Social media companies know this. That’s why they’ve bolstered their efforts to thwart coordinated disinformation campaigns, which they failed to counter in 2016. Among their new strategies is to be more public about their actions. In the last few weeks, Facebook said it shut down a suspected Saudi propaganda campaign and Facebook and Twitter suspended accounts linked to Chinese state-funded actors spreading disinformation about protesters in Hong Kong.
But in this game of Whac-a-Mole, any response will be imperfect. So most pressing is to understand how to inoculate ourselves against the inevitable flood of falsehoods. Decades of research into human cognition should guide the response.
For starters, even if fact checkers disprove false information, it will be hard to persuade people who naturally want to believe there’s at least a kernel of truth there.

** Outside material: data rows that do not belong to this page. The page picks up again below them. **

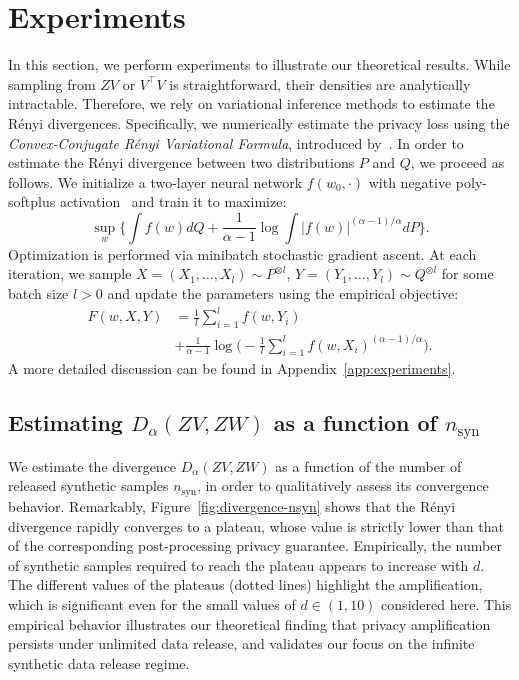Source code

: \documentclass{article}
\theoremstyle{plain}
\theoremstyle{definition}
\theoremstyle{remark}
\begin{document}
\section{Experiments}
\label{sec:experiments}
In this section, we perform experiments to illustrate our theoretical results. While sampling from $ZV$ or $V^\top V$ is straightforward, their densities are analytically intractable. Therefore, we rely on variational inference methods to estimate the Rényi divergences. Specifically, we numerically estimate the privacy loss using the \emph{Convex-Conjugate Rényi Variational Formula}, introduced by~\citet[][(Theorem 2.1 therein]{birrell2023}. In order to estimate the Rényi divergence between two distributions $P$ and $Q$, we proceed as follows. We initialize a two-layer neural network $f(w_0,\cdot)$ with negative poly-softplus activation~\citep{birrell2023} and train it to maximize:
\[\sup_{w} \Big\{ \int f(w)dQ + \frac{1}{\alpha - 1} \log \int |f(w)|^{(\alpha-1)/\alpha} dP \Big\}.\]
Optimization is performed via minibatch stochastic gradient ascent. At each iteration, we sample $X = (X_1,\dots, X_l) \sim P^{\otimes l}$, $Y = (Y_1,\dots,Y_l) \sim Q^{\otimes l}$ for some batch size $l > 0$ and update the parameters using the empirical objective:
\begin{align*}
    F(w,X,Y) &= \textstyle\frac{1}{l}\sum_{i=1}^lf(w,Y_i)\\ & +  \textstyle\frac{1}{\alpha - 1}\log\Big(- \frac{1}{l}\sum_{i=1}^l f(w,X_i)^{(\alpha-1)/\alpha}\Big).
\end{align*}
A more detailed discussion can be found in Appendix~\ref{app:experiments}. 


\subsection{Estimating $D_\alpha(ZV,ZW)$ as a function of $n_{\text{syn}}$}
We estimate the divergence $D_\alpha(ZV,ZW)$ as a function of the number of released synthetic samples $n_{\text{syn}}$, in order to qualitatively assess its convergence behavior. Remarkably, Figure~\ref{fig:divergence-nsyn} shows that the Rényi divergence rapidly converges to a plateau, whose value is strictly lower than that of the corresponding post-processing privacy guarantee. Empirically, the number of synthetic samples required to reach the plateau appears to increase with $d$. The different values of the plateaus (dotted lines) highlight the amplification, which is significant even for the small values of $d \in (1,10)$ considered here. This empirical behavior illustrates our theoretical finding that privacy amplification persists under unlimited data release, and validates our focus on the infinite synthetic data release regime.
\end{document}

When a person sees a message repeated over and over, even a false one, “you tend to believe it more,” Lee Ross, a Stanford professor of psychology and expert on human judgment, said at a recent meeting of Stanford’s Information Warfare Working Group, a gathering of psychology researchers, engineers, political scientists, former U.S. officials and other area experts that I’m part of. The group is meeting regularly over a two-year period to study the foreign disinformation threat and make policy recommendations to combat it.
Fact checkers will debunk an untruth once. The danger of bots like those used during the 2016 Russian campaign, “is that they can do something even the most energetic person can’t do, which is send you the same message, or a variance of the same message, a hundred times,” Ross said. Repeat exposure wins. And “when something is congruent with our beliefs, we don’t second-guess it.”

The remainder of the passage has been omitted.